Ходасевичу и здесь пишется. Рождаются стихи «Европейской ночи» – «С берлинской улицы вверху луна видна», «Берлинское». Язык жёсток, как дантовский «чёрствый хлеб изгнания», точность убедительна, как слова умирающего, Нет, и не было в русской поэзии подобной точности, подобной горечи, подобной жёсткости. Ни пафоса, ни плача, ни полутона – интонация выразительна, как взгляд летящего в бездну, – взгляд, а не крик. Одиночество, отчаяние – и ни слова о любви. Но что же говорить о любви, если она здесь, рядом, если она держит тебя за руку, если она шепчет тебе в ответ твои же слова… Счастливая любовь не рождает стихов – таково её свойство. В конце жизни, как я уже говорил, Ходасевич почти не писал стихов. Но всё-таки несколько строк вырвалось у него и среди них стихи о любви к ней – Берберовой уже после разлуки: «Нет, не шотландской королевой» и ещё одно полушуточное, но такое грустное «К Лиле». Горькую цену пришлось заплатить за эти стихи.
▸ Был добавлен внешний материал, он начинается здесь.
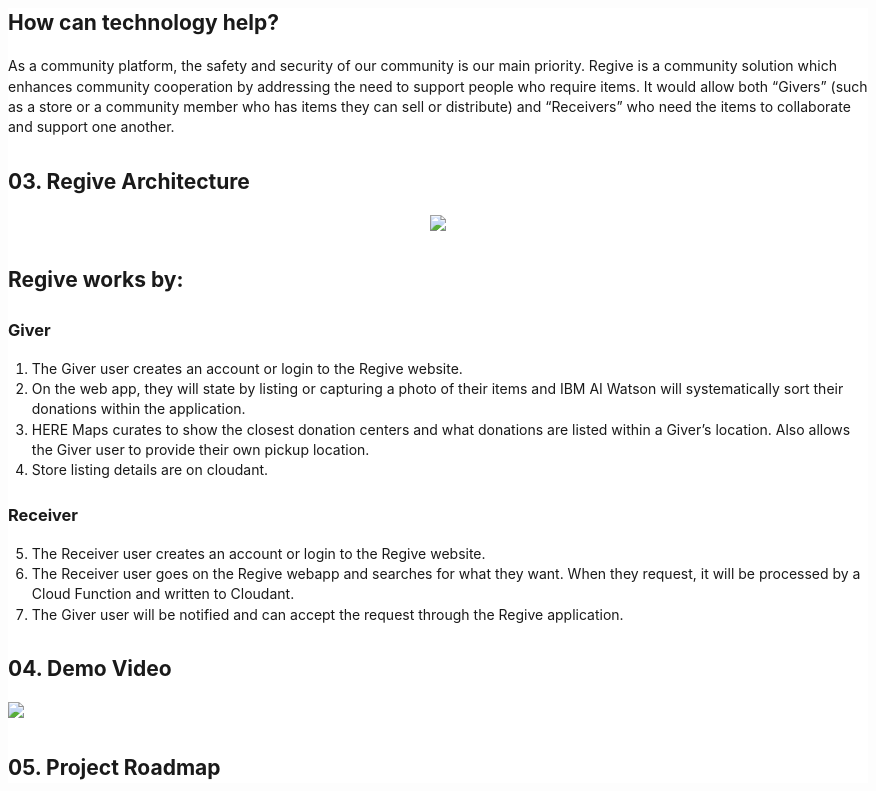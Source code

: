 
## How can technology help?

As a community platform, the safety and security of our community is our main priority. Regive is a community solution which enhances community cooperation by addressing the need to support people who require items. It would allow both “Givers” (such as a store or a community member who has items they can sell or distribute) and “Receivers” who need the items to collaborate and support one another. 


<a name="architecture"></a>
## 03. Regive Architecture


<p align="center">
<img max-height=800 height=800  src="https://github.com/anthonywongnz/regive/blob/master/Images/Regive_Architecture.png"/>
</p>


## Regive works by:

### Giver
1. The Giver user creates an account or login to the Regive website.
2. On the web app, they will state by listing or capturing a photo of their items and IBM AI Watson will systematically sort their donations within the application.
3. HERE Maps curates to show the closest donation centers and what donations are listed within a Giver’s location. Also allows the Giver user to provide their own pickup location.
4. Store listing details are on cloudant.


### Receiver
5. The Receiver user creates an account or login to the Regive website.
6. The Receiver user goes on the Regive webapp and searches for what they want. When they request, it will be processed by a Cloud Function and written to Cloudant.
7. The Giver user will be notified and can accept the request through the Regive application.


<a name="video"></a>
## 04. Demo Video

[![](https://img.youtube.com/vi/zJskuH4LAs4/0.jpg)](https://www.youtube.com/watch?v=zJskuH4LAs4&feature=youtu.be&fbclid=IwAR00sc6oPb-jgrDliQjVXH1LTPIsIP3h-A4PQCzXbyoDtFVEDryCdYdMY1A)


<a name="roadmap"></a>
## 05. Project Roadmap 


<p align="center">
Но не будем забегать вперёд.
Итак, жизнь за границей. Чужие стены, чужой воздух. Но кругом ещё пока много близких, милых лиц, звучит родная русская речь, и в чьих устах – Андрея Белого, Муратова, Горького.
Здесь мы должны идти по следам Берберовой, её замечательно талантливый путеводитель крестного пути эмиграции «Курсив мой» ведёт безошибочно. Она рассказывает об А.Белом, мы видим этого как бы танцующего безумный свой танец жизни и судьбы гениального человека. А вот о других. Я цитирую:
«Летом 1923 года он (А.Белый – А.Б.) приезжал в приморское местечко Преров, где жили Зайцевы, Бердяев, Муратов и мы. Шёл дождь. Мы играли в шахматы с Муратовым и вели долгие разговоры, потом топили печку, ходили гулять на берег Балтийского моря в плащах. Под ветром и дождём, вечером смотрели в кино «Доктора Марбург». У Зайцевых, как всегда, было светло, тепло и оживлённо, с тяжёлой тростью Н.А.Бердяев выходил на свою ежедневную прогулку в дюны».
Быт ещё не мучает, не продавливает душу, дух воистину дышит, где хочет. А Германия начала 20-х для русской эмиграции пока ещё гостеприимна. Ходасевич и Берберова вместе, их любовь как бы легализована, признана окружающими. У неё рождаются стихи. Она слышит, как шумит ей в уши не только Балтийское море, нет, Серебряный век, спасшийся от большевистского потопа на клочке Европы, шумит вокруг! Как она всё запомнила!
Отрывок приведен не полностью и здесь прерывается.